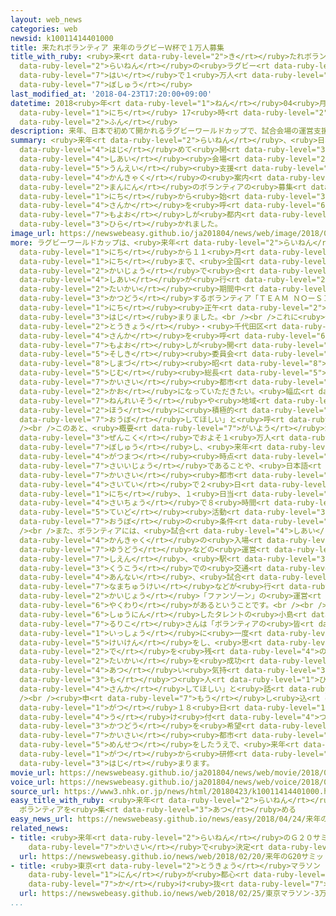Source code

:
 ```yaml
---
layout: web_news
categories: web
newsid: k10011414401000
title: 来たれボランティア 来年のラグビーＷ杯で１万人募集
title_with_ruby: <ruby>来<rt data-ruby-level="2">き</rt></ruby>たれボランティア <ruby>来年<rt
  data-ruby-level="2">らいねん</rt></ruby>の<ruby>ラグビー<rt data-ruby-level="7">らぐびー</rt></ruby>Ｗ<ruby>杯<rt
  data-ruby-level="7">はい</rt></ruby>で１<ruby>万人<rt data-ruby-level="2">まんにん</rt></ruby><ruby>募集<rt
  data-ruby-level="7">ぼしゅう</rt></ruby>
last_modified_at: '2018-04-23T17:20:00+09:00'
datetime: 2018<ruby>年<rt data-ruby-level="1">ねん</rt></ruby>04<ruby>月<rt data-ruby-level="1">がつ</rt></ruby>23<ruby>日<rt
  data-ruby-level="1">にち</rt></ruby> 17<ruby>時<rt data-ruby-level="2">じ</rt></ruby>20<ruby>分<rt
  data-ruby-level="2">ふん</rt></ruby>
description: 来年、日本で初めて開かれるラグビーワールドカップで、試合会場の運営支援や観客の案内にあたる、およそ１万人のボランティアの募集が２３日から始まり、参加を呼びかける催しが都内で開かれました。
summary: <ruby>来年<rt data-ruby-level="2">らいねん</rt></ruby>、<ruby>日本<rt data-ruby-level="1">にっぽん</rt></ruby>で<ruby>初<rt
  data-ruby-level="4">はじ</rt></ruby>めて<ruby>開<rt data-ruby-level="3">ひら</rt></ruby>かれるラグビーワールドカップで、<ruby>試合<rt
  data-ruby-level="4">しあい</rt></ruby><ruby>会場<rt data-ruby-level="2">かいじょう</rt></ruby>の<ruby>運営<rt
  data-ruby-level="5">うんえい</rt></ruby><ruby>支援<rt data-ruby-level="7">しえん</rt></ruby>や<ruby>観客<rt
  data-ruby-level="4">かんきゃく</rt></ruby>の<ruby>案内<rt data-ruby-level="4">あんない</rt></ruby>にあたる、およそ１<ruby>万人<rt
  data-ruby-level="2">まんにん</rt></ruby>のボランティアの<ruby>募集<rt data-ruby-level="7">ぼしゅう</rt></ruby>が２３<ruby>日<rt
  data-ruby-level="1">にち</rt></ruby>から<ruby>始<rt data-ruby-level="3">はじ</rt></ruby>まり、<ruby>参加<rt
  data-ruby-level="4">さんか</rt></ruby>を<ruby>呼<rt data-ruby-level="6">よ</rt></ruby>びかける<ruby>催<rt
  data-ruby-level="7">もよお</rt></ruby>しが<ruby>都内<rt data-ruby-level="3">とない</rt></ruby>で<ruby>開<rt
  data-ruby-level="3">ひら</rt></ruby>かれました。
image_url: https://newswebeasy.github.io/ja201804/news/web/image/2018/04/23/K10011414401_1804231738_1804231738_01_02.jpg
more: ラグビーワールドカップは、<ruby>来年<rt data-ruby-level="2">らいねん</rt></ruby>の９<ruby>月<rt data-ruby-level="1">がつ</rt></ruby>２０<ruby>日<rt
  data-ruby-level="1">にち</rt></ruby>から１１<ruby>月<rt data-ruby-level="1">がつ</rt></ruby>２<ruby>日<rt
  data-ruby-level="1">にち</rt></ruby>まで、<ruby>全国<rt data-ruby-level="3">ぜんこく</rt></ruby>１２の<ruby>会場<rt
  data-ruby-level="2">かいじょう</rt></ruby>で<ruby>合<rt data-ruby-level="2">あ</rt></ruby>わせて４８<ruby>試合<rt
  data-ruby-level="4">しあい</rt></ruby>が<ruby>行<rt data-ruby-level="2">おこな</rt></ruby>われ、<ruby>大会<rt
  data-ruby-level="2">たいかい</rt></ruby><ruby>期間中<rt data-ruby-level="3">きかんちゅう</rt></ruby>に<ruby>活動<rt
  data-ruby-level="3">かつどう</rt></ruby>するボランティア「ＴＥＡＭ ＮＯーＳＩＤＥ」の<ruby>募集<rt data-ruby-level="7">ぼしゅう</rt></ruby>が２３<ruby>日<rt
  data-ruby-level="1">にち</rt></ruby><ruby>正午<rt data-ruby-level="2">しょうご</rt></ruby>から<ruby>始<rt
  data-ruby-level="3">はじ</rt></ruby>まりました。<br /><br />これに<ruby>合<rt data-ruby-level="2">あ</rt></ruby>わせて、<ruby>東京<rt
  data-ruby-level="2">とうきょう</rt></ruby>・<ruby>千代田区<rt data-ruby-level="3">ちよだく</rt></ruby>で<ruby>参加<rt
  data-ruby-level="4">さんか</rt></ruby>を<ruby>呼<rt data-ruby-level="6">よ</rt></ruby>びかける<ruby>催<rt
  data-ruby-level="7">もよお</rt></ruby>しが<ruby>開<rt data-ruby-level="3">ひら</rt></ruby>かれ、<ruby>組織<rt
  data-ruby-level="5">そしき</rt></ruby><ruby>委員会<rt data-ruby-level="3">いいんかい</rt></ruby>の<ruby>嶋津<rt
  data-ruby-level="8">しまづ</rt></ruby><ruby>昭<rt data-ruby-level="8">あきら</rt></ruby><ruby>事務<rt
  data-ruby-level="5">じむ</rt></ruby><ruby>総長<rt data-ruby-level="5">そうちょう</rt></ruby>が「ボランティアにはそれぞれの<ruby>開催<rt
  data-ruby-level="7">かいさい</rt></ruby><ruby>都市<rt data-ruby-level="3">とし</rt></ruby>でワールドカップの<ruby>顔<rt
  data-ruby-level="2">かお</rt></ruby>になっていただきたい。<ruby>幅広<rt data-ruby-level="7">はばひろ</rt></ruby>い<ruby>年齢層<rt
  data-ruby-level="7">ねんれいそう</rt></ruby>や<ruby>地域<rt data-ruby-level="6">ちいき</rt></ruby>の<ruby>方<rt
  data-ruby-level="2">ほう</rt></ruby>に<ruby>積極的<rt data-ruby-level="4">せっきょくてき</rt></ruby>に<ruby>応募<rt
  data-ruby-level="7">おうぼ</rt></ruby>してほしい」と<ruby>呼<rt data-ruby-level="6">よ</rt></ruby>びかけました。<br
  /><br />このあと、<ruby>概要<rt data-ruby-level="7">がいよう</rt></ruby>が<ruby>発表<rt data-ruby-level="3">はっぴょう</rt></ruby>され、ボランティアは<ruby>全国<rt
  data-ruby-level="3">ぜんこく</rt></ruby>でおよそ１<ruby>万人<rt data-ruby-level="2">まんにん</rt></ruby>を<ruby>募集<rt
  data-ruby-level="7">ぼしゅう</rt></ruby>し、<ruby>来年<rt data-ruby-level="2">らいねん</rt></ruby>３<ruby>月末<rt
  data-ruby-level="4">がつまつ</rt></ruby><ruby>時点<rt data-ruby-level="2">じてん</rt></ruby>で１８<ruby>歳以上<rt
  data-ruby-level="7">さいいじょう</rt></ruby>であることや、<ruby>日本語<rt data-ruby-level="2">にほんご</rt></ruby>でのコミュニケーションができるほか、<ruby>開催<rt
  data-ruby-level="7">かいさい</rt></ruby><ruby>都市<rt data-ruby-level="3">とし</rt></ruby>ごとに<ruby>最低<rt
  data-ruby-level="4">さいてい</rt></ruby>で２<ruby>日<rt data-ruby-level="1">にち</rt></ruby>から５<ruby>日<rt
  data-ruby-level="1">にち</rt></ruby>、１<ruby>日当<rt data-ruby-level="2">にちあ</rt></ruby>たり<ruby>最長<rt
  data-ruby-level="4">さいちょう</rt></ruby>で８<ruby>時間<rt data-ruby-level="2">じかん</rt></ruby><ruby>程度<rt
  data-ruby-level="5">ていど</rt></ruby><ruby>活動<rt data-ruby-level="3">かつどう</rt></ruby>できることなどが<ruby>応募<rt
  data-ruby-level="7">おうぼ</rt></ruby>の<ruby>条件<rt data-ruby-level="5">じょうけん</rt></ruby>だということです。<br
  /><br />また、ボランティアには、<ruby>試合<rt data-ruby-level="4">しあい</rt></ruby><ruby>会場<rt data-ruby-level="2">かいじょう</rt></ruby>のスタジアムで<ruby>観客<rt
  data-ruby-level="4">かんきゃく</rt></ruby>の<ruby>入場<rt data-ruby-level="2">にゅうじょう</rt></ruby>や<ruby>誘導<rt
  data-ruby-level="7">ゆうどう</rt></ruby>などの<ruby>運営<rt data-ruby-level="5">うんえい</rt></ruby><ruby>支援<rt
  data-ruby-level="7">しえん</rt></ruby>、<ruby>駅<rt data-ruby-level="3">えき</rt></ruby>や<ruby>空港<rt
  data-ruby-level="3">くうこう</rt></ruby>での<ruby>交通<rt data-ruby-level="2">こうつう</rt></ruby><ruby>案内<rt
  data-ruby-level="4">あんない</rt></ruby>、<ruby>試合<rt data-ruby-level="4">しあい</rt></ruby>の<ruby>生中継<rt
  data-ruby-level="7">なまちゅうけい</rt></ruby>などが<ruby>行<rt data-ruby-level="2">おこな</rt></ruby>われるイベント<ruby>会場<rt
  data-ruby-level="2">かいじょう</rt></ruby>「ファンゾーン」の<ruby>運営<rt data-ruby-level="5">うんえい</rt></ruby>などの<ruby>役割<rt
  data-ruby-level="6">やくわり</rt></ruby>があるということです。<br /><br />「ボランティアサポーター」に<ruby>就任<rt
  data-ruby-level="6">しゅうにん</rt></ruby>したタレントの<ruby>小島<rt data-ruby-level="3">こじま</rt></ruby><ruby>瑠璃子<rt
  data-ruby-level="7">るりこ</rt></ruby>さんは「ボランティアの<ruby>皆<rt data-ruby-level="7">みな</rt></ruby>さんと<ruby>一生<rt
  data-ruby-level="1">いっしょう</rt></ruby>に<ruby>一度<rt data-ruby-level="3">いちど</rt></ruby>の<ruby>経験<rt
  data-ruby-level="5">けいけん</rt></ruby>をし、<ruby>思<rt data-ruby-level="2">おも</rt></ruby>い<ruby>出<rt
  data-ruby-level="2">で</rt></ruby>を<ruby>残<rt data-ruby-level="4">のこ</rt></ruby>したいので、<ruby>大会<rt
  data-ruby-level="2">たいかい</rt></ruby>を<ruby>成功<rt data-ruby-level="4">せいこう</rt></ruby>させたいという<ruby>熱<rt
  data-ruby-level="4">あつ</rt></ruby>い<ruby>気持<rt data-ruby-level="3">きも</rt></ruby>ちを<ruby>持<rt
  data-ruby-level="3">も</rt></ruby>つ<ruby>人<rt data-ruby-level="1">ひと</rt></ruby>は、ものおじせず<ruby>参加<rt
  data-ruby-level="4">さんか</rt></ruby>してほしい」と<ruby>話<rt data-ruby-level="2">はな</rt></ruby>していました。<br
  /><br /><ruby>申<rt data-ruby-level="7">もう</rt></ruby>し<ruby>込<rt data-ruby-level="7">こ</rt></ruby>みは７<ruby>月<rt
  data-ruby-level="1">がつ</rt></ruby>１８<ruby>日<rt data-ruby-level="1">にち</rt></ruby>まで、インターネットで<ruby>受<rt
  data-ruby-level="4">う</rt></ruby>け<ruby>付<rt data-ruby-level="4">つ</rt></ruby>け、<ruby>活動<rt
  data-ruby-level="3">かつどう</rt></ruby>を<ruby>希望<rt data-ruby-level="4">きぼう</rt></ruby>する<ruby>開催<rt
  data-ruby-level="7">かいさい</rt></ruby><ruby>都市<rt data-ruby-level="3">とし</rt></ruby>で<ruby>面接<rt
  data-ruby-level="5">めんせつ</rt></ruby>をしたうえで、<ruby>来年<rt data-ruby-level="2">らいねん</rt></ruby>１<ruby>月<rt
  data-ruby-level="1">がつ</rt></ruby>から<ruby>研修<rt data-ruby-level="5">けんしゅう</rt></ruby>が<ruby>始<rt
  data-ruby-level="3">はじ</rt></ruby>まります。
movie_url: https://newswebeasy.github.io/ja201804/news/web/movie/2018/04/23/k10011414401_201804231821_201804231821.mp4
voice_url: https://newswebeasy.github.io/ja201804/news/web/voice/2018/04/23/k10011414401_201804231821_201804231821.mp3
source_url: https://www3.nhk.or.jp/news/html/20180423/k10011414401000.html
easy_title_with_ruby: <ruby>来年<rt data-ruby-level="2">らいねん</rt></ruby>のラグビーのワールドカップ
  ボランティアを<ruby>集<rt data-ruby-level="3">あつ</rt></ruby>める
easy_news_url: https://newswebeasy.github.io/news/easy/2018/04/24/来年のラグビーのワールドカップ-ボランティアを集める
related_news:
- title: <ruby>来年<rt data-ruby-level="2">らいねん</rt></ruby>のＧ２０サミット <ruby>大阪<rt data-ruby-level="8">おおさか</rt></ruby><ruby>開催<rt
    data-ruby-level="7">かいさい</rt></ruby>で<ruby>決定<rt data-ruby-level="3">けってい</rt></ruby>
  url: https://newswebeasy.github.io/news/web/2018/02/20/来年のG20サミット-大阪開催で決定
- title: <ruby>東京<rt data-ruby-level="2">とうきょう</rt></ruby>マラソン ３<ruby>万<rt data-ruby-level="2">まん</rt></ruby>6000<ruby>人<rt
    data-ruby-level="1">にん</rt></ruby>が<ruby>都心<rt data-ruby-level="3">としん</rt></ruby>を<ruby>駆<rt
    data-ruby-level="7">か</rt></ruby>け<ruby>抜<rt data-ruby-level="7">ぬ</rt></ruby>ける
  url: https://newswebeasy.github.io/news/web/2018/02/25/東京マラソン-3万6000人が都心を駆け抜ける
...
```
--*--
◆ **Exercise directions**
The required output is every line above that contains the string "あんない".

◆ **Answer space**
  data-ruby-level="4">かんきゃく</rt></ruby>の<ruby>案内<rt data-ruby-level="4">あんない</rt></ruby>にあたる、およそ１<ruby>万人<rt
  data-ruby-level="4">あんない</rt></ruby>、<ruby>試合<rt data-ruby-level="4">しあい</rt></ruby>の<ruby>生中継<rt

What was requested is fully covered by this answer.